Rx_fifo_errors and rx_dropped errors using VMA where CPU user less than 40%

Hi,

I’m getting rx_fifo errors and rx_dropped_errors receiving UDP packets. I have 8 applications each receiving ~8000 byte UDP packets from 7 different pieces of hardware with different IP addresses. The packet and data rate is identical for each application - totalling 440k packets/sec and 29 Gbit/sec respectively.
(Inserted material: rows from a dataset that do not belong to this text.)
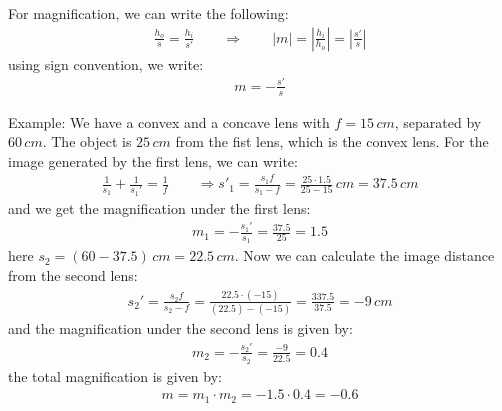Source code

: \documentclass[11pt]{book}
\theoremstyle{break}
\theoremstyle{break}
\newcommand{\example}{\color{green}Example: \color{black}}
\begin{document}
For magnification, we can write the following:
\begin{align*}
\frac{h_o}{s}=\frac{h_i}{s'} \qquad \Rightarrow \qquad |m| =\left|\frac{h_i}{h_o}\right| =\left|\frac{s'}{s}\right|
\end{align*}
using sign convention, we write:
\begin{align}
m = -\frac{s'}{s}
\end{align}

\example We have a convex and a concave lens with $f = 15\, cm$, separated by $60\, cm$. The object is $25\, cm$ from the fist lens, which is the convex lens. For the image generated by the first lens, we can write:
\begin{align*}
\frac{1}{s_1}+ \frac{1}{s_1'} = \frac{1}{f} \qquad \Rightarrow s'_1 = \frac{s_1 f}{s_1- f} = \frac{25\cdot 1.5}{25-15}\, cm = 37.5\, cm
\end{align*}
and we get the magnification under the first lens:
\begin{align*}
m_1 =- \frac{s_1'}{s_1} = \frac{37.5}{25} = 1.5
\end{align*}
here $s_2 = (60-37.5) \, cm = 22.5\, cm$. Now we can calculate the image distance from the second lens:
\begin{align*}
s_2' = \frac{s_2 f}{s_2 - f} = \frac{22.5 \cdot (-15)}{(22.5)-(-15)} = \frac{337.5}{37.5} = -9\, cm
\end{align*}
and the magnification under the second lens is given by:
\begin{align*}
m_2 = -\frac{s_2'}{s_2} = \frac{-9}{22.5} = 0.4
\end{align*}
the total magnification is given by:
\begin{align*}
m = m_1 \cdot m_2 = -1.5\cdot 0.4 = -0.6
\end{align*}


\newpage
\end{document}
The packets are all transmitted synchronously, at a rate of 2x8000 byte packets every 1.5 ms for each of 56 different hardware cards.

In this mode, rx_dropped and rx_fifo_errors increased at a few tens of packets per second. Attached is a dump of what ethtool shows. vma_stats shows no dropped packets. Each application is bound with numactl to NUMA node 1 (which is is where the NIC is attached). top shows each core on that node is running at < 40% CPU. The switch shows no dropped packets.
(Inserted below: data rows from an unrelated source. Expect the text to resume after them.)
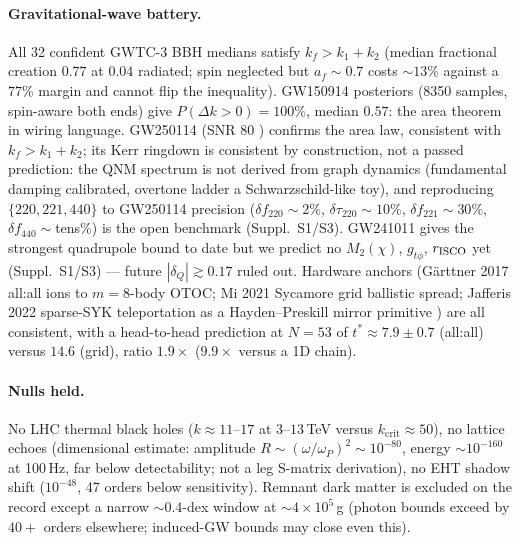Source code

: \documentclass[11pt]{article}
\begin{document}
\paragraph{Gravitational-wave battery.}
All 32 confident GWTC-3 \cite{GWTC3,TestGR} BBH medians satisfy $k_f > k_1+k_2$ (median fractional
creation $0.77$ at $0.04$ radiated; spin neglected but $a_f \sim 0.7$ costs
$\sim 13\%$ against a $77\%$ margin and cannot flip the inequality).
GW150914 posteriors (8350 samples, spin-aware both ends) give
$P(\Delta k > 0) = 100\%$, median $0.57$: the area theorem in wiring language.
GW250114 (SNR 80 \cite{GW250114}) confirms the area law, consistent with $k_f>k_1+k_2$;
its Kerr ringdown is consistent by construction, not a passed prediction: the QNM spectrum is
not derived from graph dynamics (fundamental damping calibrated, overtone ladder a
Schwarzschild-like toy), and reproducing $\{220,221,440\}$ to GW250114 precision
($\delta f_{220}\sim2\%$, $\delta\tau_{220}\sim10\%$, $\delta f_{221}\sim30\%$,
$\delta f_{440}\sim$tens\%) is the open benchmark (Suppl.~S1/S3).
GW241011 gives the strongest quadrupole bound to date \cite{GW241011} but we predict no
$M_2(\chi)$, $g_{t\phi}$, $r_{\rm ISCO}$ yet (Suppl.~S1/S3) --- future $|\delta_Q|\gtrsim0.17$ ruled out.
Hardware anchors (G\"arttner 2017 \cite{Garttner2017} all:all ions to $m = 8$-body OTOC; Mi 2021
\cite{Mi2021} Sycamore grid ballistic spread; Jafferis 2022 \cite{Jafferis2022} sparse-SYK teleportation as a
Hayden--Preskill mirror primitive \cite{Hayden2007,Kitaev15}) are all consistent, with a head-to-head
prediction at $N = 53$ of $t^* \approx 7.9 \pm 0.7$ (all:all) versus $14.6$
(grid), ratio $1.9\times$ ($9.9\times$ versus a 1D chain).

\paragraph{Nulls held.}
No LHC thermal black holes \cite{LHCbh} ($k \approx 11$--$17$ at $3$--$13$\,TeV versus
$k_{\mathrm{crit}} \approx 50$), no lattice echoes (dimensional estimate: amplitude
$R\sim(\omega/\omega_P)^2\sim10^{-80}$, energy $\sim10^{-160}$ at 100\,Hz, far below
detectability; not a leg S-matrix derivation), no EHT shadow
shift ($10^{-48}$, 47 orders below sensitivity). Remnant dark matter is
excluded on the record except a narrow $\sim 0.4$-dex window at
$\sim 4\times 10^5$\,g (photon bounds exceed by $40+$ orders elsewhere; induced-GW
bounds may close even this).

\end{document}
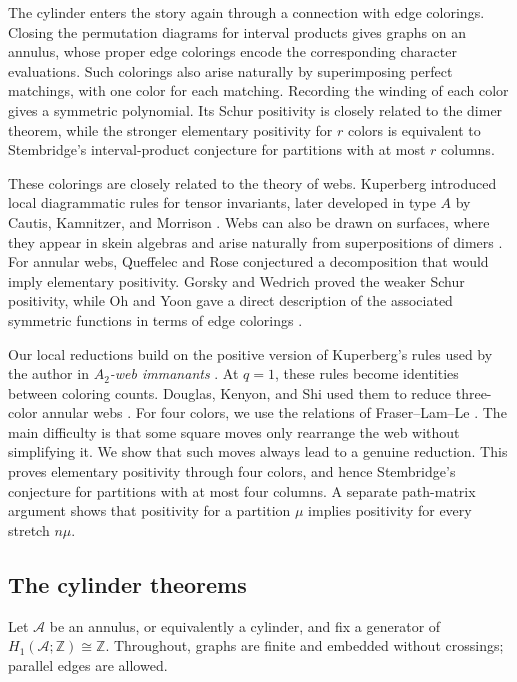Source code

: \documentclass[11pt]{article}
\theoremstyle{definition}
\theoremstyle{remark}
\newcommand{\cyl}{\mathcal A}
\begin{document}
The cylinder enters the story again through a
connection with edge colorings. Closing the
permutation diagrams for interval products gives
graphs on an annulus, whose proper edge colorings
encode the corresponding character evaluations.
Such colorings also arise naturally by superimposing
perfect matchings, with one color for each matching.
Recording the winding of each color gives a
symmetric polynomial. Its Schur positivity is
closely related to the dimer theorem, while the
stronger elementary positivity for $r$ colors
is equivalent to Stembridge's interval-product
conjecture for partitions with at most $r$ columns.



These colorings are closely related to the theory
of webs. Kuperberg introduced local diagrammatic
rules for tensor invariants, later developed in
type $A$ by Cautis, Kamnitzer, and Morrison
\cite{Kuperberg,CKM}. Webs can also be drawn on
surfaces, where they appear in skein algebras
and arise naturally from superpositions of dimers
\cite{FrohmanSikora,FLL,DKS}. For annular webs,
Queffelec and Rose conjectured a decomposition
that would imply elementary positivity.
Gorsky and Wedrich proved the weaker Schur
positivity, while Oh and Yoon gave a direct
description of the associated symmetric functions
in terms of edge colorings \cite{QR,GW,OY}.



Our local reductions build on the positive version
of Kuperberg's rules used by the author in
\emph{$A_2$-web immanants} \cite{PWeb}.
At $q=1$, these rules become identities between
coloring counts. Douglas, Kenyon, and Shi used
them to reduce three-color annular webs
\cite[Proposition~6.1]{DKS}.
For four colors, we use the relations of
Fraser--Lam--Le \cite{FLL}. The main difficulty
is that some square moves only rearrange the
web without simplifying it. We show that such
moves always lead to a genuine reduction.
This proves elementary positivity through four
colors, and hence Stembridge's conjecture for
partitions with at most four columns.
A separate path-matrix argument shows that
positivity for a partition $\mu$ implies
positivity for every stretch $n\mu$.



\subsection{The cylinder theorems}

Let $\cyl$ be an annulus, or equivalently a cylinder, and
fix a generator of $H_1(\cyl;\mathbb Z)\cong\mathbb Z$.
Throughout, graphs are finite and embedded without
crossings; parallel edges are allowed.
\end{document}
Libvma configuration as shown below. I had the same problem when not using libvma (i.e. vanilla linux kernel packet processing).

Can anyone give me some hints on where to look to reduce the number of lost packets?

Many thanks in advance,

Keith

export VMA_MTU=9000 #don’t need to set - should be intelligent but we’ll set it anyway for now

export VMA_RX_BUFS=32768 # number of buffers -each of 1xMTU. Default is 200000 = 1 GB!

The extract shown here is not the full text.